Abstract
Introduction: HLA alloimmunization occurs through exposure to non-self HLA antigens from allogeneic blood products or pregnancy. The resulting anti-HLA antibodies (HLA-Abs), when directed at donor-specific HLA antigens (DSA), are a prognostic biomarker for hematopoietic cell transplantation (HCT) engraftment failure and mortality, necessitating either selection of an alternate donor or immunodepletion of the existing DSA. Current registry-level modeling of donor availability is not informed by the presence of HLA-Abs; therefore, it is unknown to what degree this phenomenon limits access to unrelated donors (URD).
Methods: We conducted a retrospective cohort study of 1,197 consecutive patients that were referred for HCT evaluation at Memorial Sloan Kettering Cancer Center between 2021-2024. All subjects underwent high-resolution HLA genotyping (HLA-A, -B, -C, -DRB1, -DRB3/4/5, -DQA1/B1 and -DPA1/B1) and HLA-Abs evaluation using commercially available solid-phase immunoassays at the time of initial HCT evaluation. The primary aim of the study was to determine the effects of HLA-Abs on donor availability by performing URD searches using the NMDP registry before and after exclusion of donors with DSA, considering different antibody mean fluorescence intensity (MFI) cut points (1000, 10000 MFI). URDs considered were 5-8/8 matched among HLA-A, -B, -C and -DRB1 and age 18-30.

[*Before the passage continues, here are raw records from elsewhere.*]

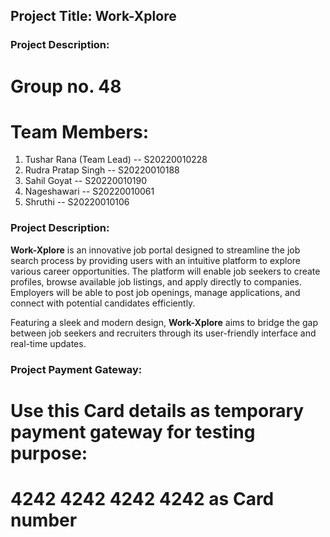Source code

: 
## Project Title: Work-Xplore

### Project Description:
# Group no. 48

# Team Members:
1. Tushar Rana (Team Lead) -- S20220010228
2. Rudra Pratap Singh -- S20220010188
3. Sahil Goyat -- S20220010190
4. Nageshawari -- S20220010061
5. Shruthi -- S20220010106

### Project Description:
**Work-Xplore** is an innovative job portal designed to streamline the job search process by providing users with an intuitive platform to explore various career opportunities. The platform will enable job seekers to create profiles, browse available job listings, and apply directly to companies. Employers will be able to post job openings, manage applications, and connect with potential candidates efficiently.

Featuring a sleek and modern design, **Work-Xplore** aims to bridge the gap between job seekers and recruiters through its user-friendly interface and real-time updates.


### Project Payment Gateway:
# Use this Card details as temporary payment gateway for testing purpose:
#  4242 4242 4242 4242 as Card number

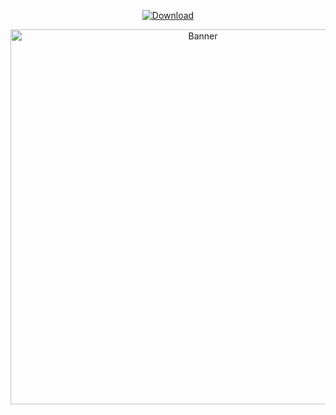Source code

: <p align="center">
  <a href="https://55r.xyz/app/test-application-1.0.0" download>
    <img src="https://img.shields.io/badge/Download-blue?logo=download&logoColor=white&style=for-the-badge" alt="Download"/>
  </a>
</p>

<p align="center">
  <img src="https://help.sketchup.com/sites/help.sketchup.com/files/article_images/2026-layout-interface.png" alt="Banner" width="600" height="auto"/>
</p>
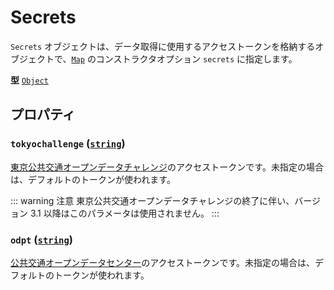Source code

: # Secrets

`Secrets` オブジェクトは、データ取得に使用するアクセストークンを格納するオブジェクトで、[`Map`](./map.md) のコンストラクタオプション `secrets` に指定します。

**型** [`Object`](https://developer.mozilla.org/docs/Web/JavaScript/Reference/Global_Objects/Object)

## プロパティ

### **`tokyochallenge`** ([`string`](https://developer.mozilla.org/docs/Web/JavaScript/Reference/Global_Objects/String))

[東京公共交通オープンデータチャレンジ](https://tokyochallenge.odpt.org)のアクセストークンです。未指定の場合は、デフォルトのトークンが使われます。

::: warning 注意
東京公共交通オープンデータチャレンジの終了に伴い、バージョン 3.1 以降はこのパラメータは使用されません。
:::

### **`odpt`** ([`string`](https://developer.mozilla.org/docs/Web/JavaScript/Reference/Global_Objects/Object))

[公共交通オープンデータセンター](https://www.odpt.org)のアクセストークンです。未指定の場合は、デフォルトのトークンが使われます。

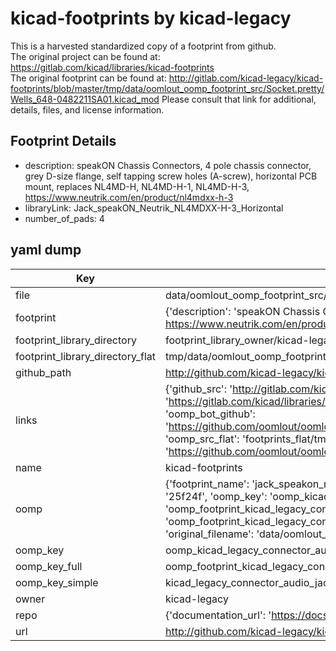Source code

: # kicad-footprints by kicad-legacy  
This is a harvested standardized copy of a footprint from github.  
The original project can be found at:  
https://gitlab.com/kicad/libraries/kicad-footprints  
The original footprint can be found at:
http://gitlab.com/kicad-legacy/kicad-footprints/blob/master/tmp/data/oomlout_oomp_footprint_src/Socket.pretty/Wells_648-0482211SA01.kicad_mod
Please consult that link for additional, details, files, and license information.  
## Footprint Details
* description: speakON Chassis Connectors, 4 pole chassis connector, grey D-size flange, self tapping screw holes (A-screw), horizontal PCB mount, replaces NL4MD-H, NL4MD-H-1, NL4MD-H-3, https://www.neutrik.com/en/product/nl4mdxx-h-3  
* libraryLink: Jack_speakON_Neutrik_NL4MDXX-H-3_Horizontal  
* number_of_pads: 4  
## yaml dump  
| Key | Value |  
| --- | --- |  
| file | data/oomlout_oomp_footprint_src/kicad-footprints/Connector_Audio.pretty/Jack_speakON_Neutrik_NL4MDXX-H-3_Horizontal.kicad_mod |  
| footprint | {'description': 'speakON Chassis Connectors, 4 pole chassis connector, grey D-size flange, self tapping screw holes (A-screw), horizontal PCB mount, replaces NL4MD-H, NL4MD-H-1, NL4MD-H-3, https://www.neutrik.com/en/product/nl4mdxx-h-3', 'libraryLink': 'Jack_speakON_Neutrik_NL4MDXX-H-3_Horizontal', 'number_of_pads': 4} |  
| footprint_library_directory | footprint_library_owner/kicad-legacy_kicad-footprints |  
| footprint_library_directory_flat | tmp/data/oomlout_oomp_footprint_src/footprints_flat/kicad_legacy_connector_audio_jack_speakon_neutrik_nl4mdxx_h_3_horizontal/working |  
| github_path | http://github.com/kicad-legacy/kicad-footprints/blob/master/tmp/data/oomlout_oomp_footprint_src/Connector_Audio.pretty/Jack_speakON_Neutrik_NL4MDXX-H-3_Horizontal.kicad_mod |  
| links | {'github_src': 'http://gitlab.com/kicad-legacy/kicad-footprints/blob/master/tmp/data/oomlout_oomp_footprint_src/Socket.pretty/Wells_648-0482211SA01.kicad_mod', 'github_src_repo': 'https://gitlab.com/kicad/libraries/kicad-footprints', 'oomp_bot': 'tmp/data/oomlout_oomp_footprint_src/footprints/kicad_legacy_connector_audio_jack_speakon_neutrik_nl4mdxx_h_3_horizontal/working', 'oomp_bot_github': 'https://github.com/oomlout/oomlout_oomp_footprint_bot/tree/main/tmp/data/oomlout_oomp_footprint_src/footprints/kicad_legacy_connector_audio_jack_speakon_neutrik_nl4mdxx_h_3_horizontal/working', 'oomp_src_flat': 'footprints_flat/tmp/data/oomlout_oomp_footprint_src/footprints_flat/kicad_legacy_connector_audio_jack_speakon_neutrik_nl4mdxx_h_3_horizontal/working', 'oomp_src_flat_github': 'https://github.com/oomlout/oomlout_oomp_footprint_src/tree/main/tmp/data/oomlout_oomp_footprint_src/footprints_flat/kicad_legacy_connector_audio_jack_speakon_neutrik_nl4mdxx_h_3_horizontal/working'} |  
| name | kicad-footprints |  
| oomp | {'footprint_name': 'jack_speakon_neutrik_nl4mdxx_h_3_horizontal', 'library_name': 'connector_audio', 'md5': '25f24f939f48bcd46d6cfbc6410223aa', 'md5_10': '25f24f939f', 'md5_5': '25f24', 'md5_6': '25f24f', 'oomp_key': 'oomp_kicad_legacy_connector_audio_jack_speakon_neutrik_nl4mdxx_h_3_horizontal', 'oomp_key_extra': 'oomp_footprint_kicad_legacy_connector_audio_jack_speakon_neutrik_nl4mdxx_h_3_horizontal', 'oomp_key_full': 'oomp_footprint_kicad_legacy_connector_audio_jack_speakon_neutrik_nl4mdxx_h_3_horizontal_25f24f', 'oomp_key_simple': 'kicad_legacy_connector_audio_jack_speakon_neutrik_nl4mdxx_h_3_horizontal', 'original_filename': 'data/oomlout_oomp_footprint_src/kicad-footprints/Connector_Audio.pretty/Jack_speakON_Neutrik_NL4MDXX-H-3_Horizontal.kicad_mod', 'owner_name': 'kicad_legacy'} |  
| oomp_key | oomp_kicad_legacy_connector_audio_jack_speakon_neutrik_nl4mdxx_h_3_horizontal |  
| oomp_key_full | oomp_footprint_kicad_legacy_connector_audio_jack_speakon_neutrik_nl4mdxx_h_3_horizontal |  
| oomp_key_simple | kicad_legacy_connector_audio_jack_speakon_neutrik_nl4mdxx_h_3_horizontal |  
| owner | kicad-legacy |  
| repo | {'documentation_url': 'https://docs.github.com/rest/repos/repos#get-a-repository', 'message': 'Not Found'} |  
| url | http://github.com/kicad-legacy/kicad-footprints |  

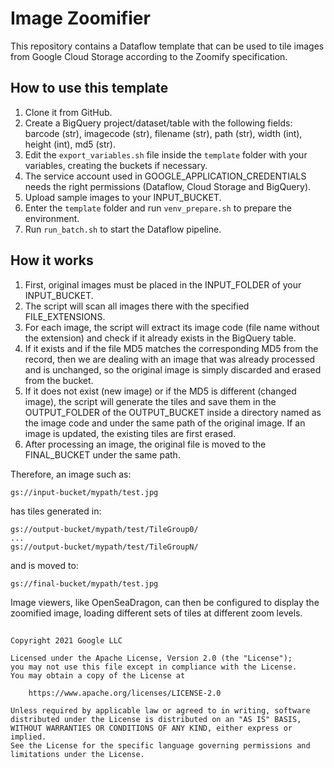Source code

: # Image Zoomifier

This repository contains a Dataflow template that can be used to tile images from Google Cloud Storage according to the Zoomify specification.

## How to use this template

1. Clone it from GitHub.
2. Create a BigQuery project/dataset/table with the following fields: barcode (str), imagecode (str), filename (str), path (str), width (int), height (int), md5 (str).
3. Edit the `export_variables.sh` file inside the `template` folder with your variables, creating the buckets if necessary.
4. The service account used in GOOGLE_APPLICATION_CREDENTIALS needs the right permissions (Dataflow, Cloud Storage and BigQuery).
5. Upload sample images to your INPUT_BUCKET.
6. Enter the `template` folder and run `venv_prepare.sh` to prepare the environment.
7. Run `run_batch.sh` to start the Dataflow pipeline.

## How it works

1. First, original images must be placed in the INPUT_FOLDER of your INPUT_BUCKET.
2. The script will scan all images there with the specified FILE_EXTENSIONS.
3. For each image, the script will extract its image code (file name without the extension) and check if it already exists in the BigQuery table.
4. If it exists and if the file MD5 matches the corresponding MD5 from the record, then we are dealing with an image that was already processed and is unchanged, so the original image is simply discarded and erased from the bucket.
5. If it does not exist (new image) or if the MD5 is different (changed image), the script will generate the tiles and save them in the OUTPUT_FOLDER of the OUTPUT_BUCKET inside a directory named as the image code and under the same path of the original image. If an image is updated, the existing tiles are first erased.
6. After processing an image, the original file is moved to the FINAL_BUCKET under the same path.

Therefore, an image such as:

    gs://input-bucket/mypath/test.jpg

has tiles generated in:

    gs://output-bucket/mypath/test/TileGroup0/
    ...
    gs://output-bucket/mypath/test/TileGroupN/

and is moved to:

    gs://final-bucket/mypath/test.jpg

Image viewers, like OpenSeaDragon, can then be configured to display the zoomified image, loading different sets of tiles at different zoom levels.

##


    Copyright 2021 Google LLC

    Licensed under the Apache License, Version 2.0 (the "License");
    you may not use this file except in compliance with the License.
    You may obtain a copy of the License at

        https://www.apache.org/licenses/LICENSE-2.0

    Unless required by applicable law or agreed to in writing, software
    distributed under the License is distributed on an "AS IS" BASIS,
    WITHOUT WARRANTIES OR CONDITIONS OF ANY KIND, either express or implied.
    See the License for the specific language governing permissions and
    limitations under the License.

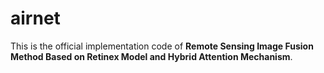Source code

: # airnet
This is the official implementation code of **Remote Sensing Image Fusion Method Based on Retinex Model and Hybrid Attention Mechanism**.
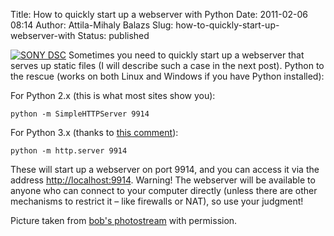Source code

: Title: How to quickly start up a webserver with Python
Date: 2011-02-06 08:14
Author: Attila-Mihaly Balazs
Slug: how-to-quickly-start-up-webserver-with
Status: published

[![SONY
DSC](http://lh5.ggpht.com/_hrvCBhtWhJ4/TU48Om-cOpI/AAAAAAAADUc/acZFvbo5170/4046936655_d7f4067d5c_o_thumb%5B3%5D.jpg?imgmax=800 "SONY DSC")](http://lh6.ggpht.com/_hrvCBhtWhJ4/TU48NhVJ-OI/AAAAAAAADUY/98zjzpClrvY/s1600-h/4046936655_d7f4067d5c_o%5B5%5D.jpg)
Sometimes you need to quickly start up a webserver that serves up static
files (I will describe such a case in the next post). Python to the
rescue (works on both Linux and Windows if you have Python installed):

For Python 2.x (this is what most sites show you):

`python -m SimpleHTTPServer 9914`

For Python 3.x (thanks to [this
comment](http://linux.byexamples.com/archives/506/python-simple-http-server-for-file-sharing/#comment-99256)):

`python -m http.server 9914`

These will start up a webserver on port 9914, and you can access it via
the address <http://localhost:9914>. Warning! The webserver will be
available to anyone who can connect to your computer directly (unless
there are other mechanisms to restrict it – like firewalls or NAT), so
use your judgment!

Picture taken from [bob's
photostream](http://www.flickr.com/photos/mahbobyusof/4046936655/) with
permission.
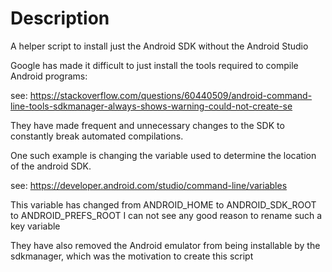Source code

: # Description

A helper script to install just the Android SDK without the Android Studio

Google has made it difficult to just install the tools required to compile Android programs:

see: https://stackoverflow.com/questions/60440509/android-command-line-tools-sdkmanager-always-shows-warning-could-not-create-se

They have made frequent and unnecessary changes to the SDK to constantly break automated compilations.

One such example is changing the variable used to determine the location of the android SDK.

see: https://developer.android.com/studio/command-line/variables

This variable has changed from ANDROID_HOME to ANDROID_SDK_ROOT to ANDROID_PREFS_ROOT
I can not see any good reason to rename such a key variable

They have also removed the Android emulator from being installable by the sdkmanager, which was the motivation to create this script
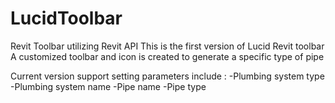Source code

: # LucidToolbar
Revit Toolbar utilizing Revit API 
This is the first version of Lucid Revit toolbar 
A customized toolbar and icon is created to generate a specific type of pipe 

Current version support setting parameters include :
 -Plumbing system type 
 -Plumbing system name 
 -Pipe name 
 -Pipe type
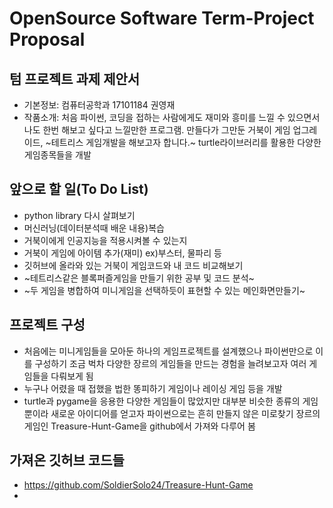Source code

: # OpenSource Software Term-Project Proposal

## 텀 프로젝트 과제 제안서

- 기본정보: 컴퓨터공학과 17101184 권영재
- 작품소개: 처음 파이썬, 코딩을 접하는 사람에게도 재미와 흥미를 느낄 수 있으면서 나도 한번 해보고 싶다고 느낄만한 프로그램. 만들다가 그만둔 거북이 게임 업그레이드, ~테트리스 게임개발을 해보고자 합니다.~ turtle라이브러리를 활용한 다양한 게임종목들을 개발

## 앞으로 할 일(To Do List)

- python library 다시 살펴보기
- 머신러닝(데이터분석때 배운 내용)복습
- 거북이에게 인공지능을 적용시켜볼 수 있는지
- 거북이 게임에 아이템 추가(재미) ex)부스터, 물파리 등
- 깃허브에 올라와 있는 거북이 게임코드와 내 코드 비교해보기
- ~테트리스같은 블록퍼즐게임을 만들기 위한 공부 및 코드 분석~
- ~두 게임을 병합하여 미니게임을 선택하듯이 표현할 수 있는 메인화면만들기~

## 프로젝트 구성

- 처음에는 미니게임들을 모아둔 하나의 게임프로젝트를 설계했으나 파이썬만으로 이를 구성하기 조금 벅차 다양한 장르의 게임들을 만드는 경험을 늘려보고자 여러 게임들을 다뤄보게 됨
- 누구나 어렸을 때 접했을 법한 똥피하기 게임이나 레이싱 게임 등을 개발
- turtle과 pygame을 응용한 다양한 게임들이 많았지만 대부분 비슷한 종류의 게임뿐이라 새로운 아이디어를 얻고자 파이썬으로는 흔히 만들지 않은 미로찾기 장르의 게임인 Treasure-Hunt-Game을 github에서 가져와 다루어 봄

## 가져온 깃허브 코드들

- https://github.com/SoldierSolo24/Treasure-Hunt-Game
-
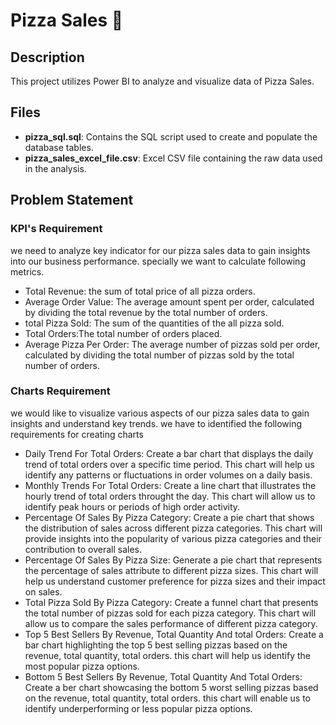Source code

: # Pizza Sales 🍕 
## Description
This project utilizes Power BI to analyze and visualize data of Pizza Sales.
## Files
- **pizza_sql.sql**: Contains the SQL script used to create and populate the database tables.
- **pizza_sales_excel_file.csv**: Excel CSV file containing the raw data used in the analysis.
## Problem Statement 
### KPI's Requirement
we need to analyze key indicator for our pizza sales data to gain insights into our business performance.
specially we want to calculate following metrics.
- Total Revenue: the sum of total price of all pizza orders.
- Average Order Value: The average amount spent per order, calculated by dividing the total revenue by the total number of orders.
- total Pizza Sold: The sum of the quantities of the all pizza sold.
- Total Orders:The total number of orders placed.
- Average Pizza Per Order: The average number of pizzas sold per order, calculated by dividing the total number of pizzas sold by the total number of orders.
 ### Charts Requirement 
 we would like to visualize various aspects of our pizza sales data to gain insights and understand key trends. we have to identified the following requirements for creating charts
 - Daily Trend For Total Orders: Create a bar chart that displays the daily trend of total orders over a specific time period. This chart will help us identify any patterns or fluctuations in order volumes on a daily basis.
 - Monthly Trends For Total Orders: Create a line chart that illustrates the hourly trend of total orders throught the day. This chart will allow us to identify peak hours or periods of high order activity.
 - Percentage Of Sales By Pizza Category: Create a pie chart that shows the distribution of sales across different pizza categories. This chart will provide insights into the popularity of various pizza categories and their contribution to overall sales.
 - Percentage Of Sales By Pizza Size: Generate a pie chart that represents the percentage of sales attribute to different pizza sizes. This chart will help us understand customer preference for pizza sizes and their impact on sales.
 - Total Pizza Sold By Pizza Category: Create a funnel chart that presents the total number of pizzas sold for each pizza category. This chart will allow us to compare the sales performance of different pizza category.
 - Top 5 Best Sellers By Revenue, Total Quantity And total Orders: Create a bar chart highlighting the top 5 best selling pizzas based on the revenue, total quantity, total orders. this chart will help us identify the most popular pizza options.
 - Bottom 5 Best Sellers By Revenue, Total Quantity And Total Orders: Create a ber chart showcasing the bottom 5 worst selling pizzas based on the revenue, total quantity, total orders. this chart will enable us to identify underperforming or less popular pizza options.
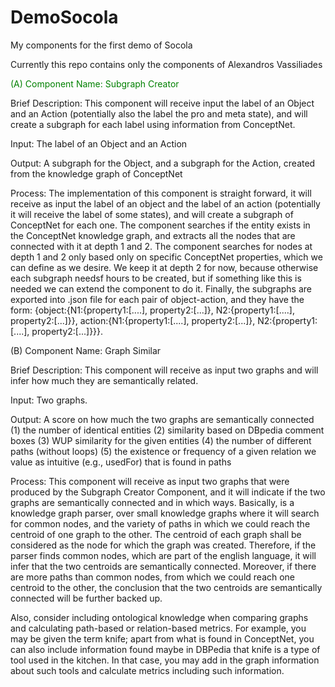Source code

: # DemoSocola
My components for the first demo of Socola


Currently this repo contains only the components of Alexandros Vassiliades


<font color="green">(A) Component Name: Subgraph Creator</font>

Brief Description: This component will receive input the label of an Object and an Action (potentially also the label the pro and meta state), and will create a subgraph for each label using information from ConceptNet.

Input: The label of an Object and an Action

Output: A subgraph for the Object, and a subgraph for the Action, created from the knowledge graph of ConceptNet

Process:
The implementation of this component is straight forward, it will receive as input the label of an object and the label of an action (potentially it will receive the label of some states), and will create a subgraph of ConceptNet for each one. The component searches if the entity exists in the ConceptNet knowledge graph, and extracts all the nodes that are connected with it at depth 1 and 2. The component searches for nodes at depth 1 and 2 only based only on specific ConceptNet properties, which we can define as we desire. We keep it at depth 2 for now, because otherwise each subgraph needsf hours to be created, but if something like this is needed we can extend the component to do it. Finally, the subgraphs are exported into .json file for each pair of object-action, and they have the form:
{object:{N1:{property1:[....], property2:[...]}, N2:{property1:[....], property2:[...]}}, action:{N1:{property1:[....], property2:[...]}, N2:{property1:[....], property2:[...]}}}.



(B) Component Name: Graph Similar

Brief Description: This component will receive as input two graphs and will infer how much they are semantically related.

Input: Two graphs.

Output: A score on how much the two graphs are semantically connected
        (1) the number of identical entities 
        (2) similarity based on DBpedia comment boxes
        (3) WUP similarity for the given entities
        (4) the number of different paths (without loops)
        (5) the existence or frequency of a given relation we value as intuitive (e.g., usedFor) that is found in paths
        
Process:
This component will receive as input two graphs that were produced by the Subgraph Creator Component, and it will indicate if the two graphs are semantically connected and in which ways. Basically, is a knowledge graph parser, over small knowledge graphs where it will search for common nodes, and the variety of paths in which we could reach the centroid of one graph to the other. The centroid of each graph shall be considered as the node for which the graph was created. Therefore, if the parser finds common nodes, which are part of the english language,  it will infer that the two centroids are semantically connected. Moreover, if there are more paths than common nodes, from which we could reach one centroid to the other, the conclusion that the two centroids are semantically connected will be further backed up.

Also, consider including ontological knowledge when comparing graphs and calculating path-based or relation-based metrics. For example, you may be given the term knife; apart from what is found in ConceptNet, you can also include information found maybe in DBPedia that knife is a type of tool used in the kitchen. In that case, you may add in the graph information about such tools and calculate metrics including such information.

Results: The median age of evaluated patients was 63 (interquartile range: 49-70) and 511 (42.4%) of patients were female. Self-reported race/ancestry was non-Hispanic White (NHW) in 710 patients (59.3%), Black/African-American (AFA) in 134 (11.2%) of patients, Latino/Hispanic (HIS) in 121 (10.1%), and Asian/Pacific-Islander (API) in 102 (8.5%). Persons of mixed ancestry, declined to provide or who declared unknown ancestry were grouped into a single cohort (UNK, n = 130, 10.9%). The most common diseases were acute myeloid leukemia (n = 379, 31.7%), myelodysplastic or proliferative syndromes (n = 354, 29.6%), and non-Hodgkin lymphoma (n = 191, 16.0%). HLA-Abs with MFI >1,000 were detected in 445 (37.2%) of patients. HLA-Abs frequency did not differ significantly between NHW and other groups (38.9% vs. 34.5%, P = 0.12); however, HLA-Abs were much more frequent in female patients compared to male patients (49.7% vs. 26.8%, P <0.0001). High titer (MFI >10,000) HLA-Abs were found in 14.8% of patients and were also much more frequent in female compared to male patients (26.4% vs. 5.7%, P <0.0001).
Among all patients with detected HLA-Abs (MFI >1,000), the rate of no available URD was 1.8% without considering HLA-Abs and 8.3% when considering HLA-Abs. Among patients with high-titer HLA-Abs, the rate of no donor availability was 4.5% without considering HLA-Abs and 7.9% after considering HLA-Abs.
Among women with HLA-Abs MFI >1,000 (N = 254) the rate of no donor availability was 1.6% without considering HLA-Abs and 11.0% when considering HLA-Abs. Further, 18.5% of female patients with HLA-Abs would be forced to select a lower matched donor to avoid DSA and 4.3% of female patients would lose available HLA-8/8 matched donors due to antibodies against HLA-DRB3/4/5, DQ or -DP. Among AFA and HIS female patients, 14.7% and 29.6%, respectively, did not have an available donor after considering HLA-Abs although the sample size was small at n=34 and n=27, respectively. Examining female patients with HLA-Abs with MFI >10,000 (N=135), the rate of no donor availability was 7.4% and 11.1% would require selection of an HLA lesser matched donor due to DSA. Consideration of older donors (up to age 60) led to only incremental improvements in donor availability.
Overall, the likelihood of no donor availability in NHW female patients with high-titer HLA-Abs was 2.9% compared to 15.7% in women of other ancestries, after exclusion of donors with DSA.
Conclusions: Consideration of HLA mismatched URDs provides access to suitable donors, particularly in patients of racial or ethnic minority ancestry. Here, we demonstrate that among racial/ethnic minority women, HLA-Abs are common and have a significant impact on donor availability. However, in a small subset of patients methods to address this problem by improving current HLA-Abs immunodepletion may improve access to HCT in this population.